# WHAT YOU NEED TO DO:
How many lines in the records below hold the string "tabular"? Please answer with the number and nothing more.

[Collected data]
= Beginning of Section =

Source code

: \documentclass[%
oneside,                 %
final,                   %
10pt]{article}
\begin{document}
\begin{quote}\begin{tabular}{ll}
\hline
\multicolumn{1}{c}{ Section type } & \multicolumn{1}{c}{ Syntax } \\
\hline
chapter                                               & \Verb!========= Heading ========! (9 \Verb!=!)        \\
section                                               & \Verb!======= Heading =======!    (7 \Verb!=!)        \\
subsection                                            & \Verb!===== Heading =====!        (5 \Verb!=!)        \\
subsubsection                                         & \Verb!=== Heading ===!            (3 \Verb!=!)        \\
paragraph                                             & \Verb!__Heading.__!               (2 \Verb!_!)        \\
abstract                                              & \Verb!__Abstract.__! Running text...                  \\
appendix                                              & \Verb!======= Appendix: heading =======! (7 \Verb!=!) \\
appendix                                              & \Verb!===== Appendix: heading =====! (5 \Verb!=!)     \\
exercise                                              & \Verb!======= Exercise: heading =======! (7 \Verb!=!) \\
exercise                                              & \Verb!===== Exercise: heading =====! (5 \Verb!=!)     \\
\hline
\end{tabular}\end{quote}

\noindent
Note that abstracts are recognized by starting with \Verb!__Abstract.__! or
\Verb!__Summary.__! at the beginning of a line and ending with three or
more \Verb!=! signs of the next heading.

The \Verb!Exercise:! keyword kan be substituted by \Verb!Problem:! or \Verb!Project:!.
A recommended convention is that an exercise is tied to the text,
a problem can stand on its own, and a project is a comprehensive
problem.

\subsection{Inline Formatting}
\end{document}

= End of Section =

# EXERCISE RESULT:
2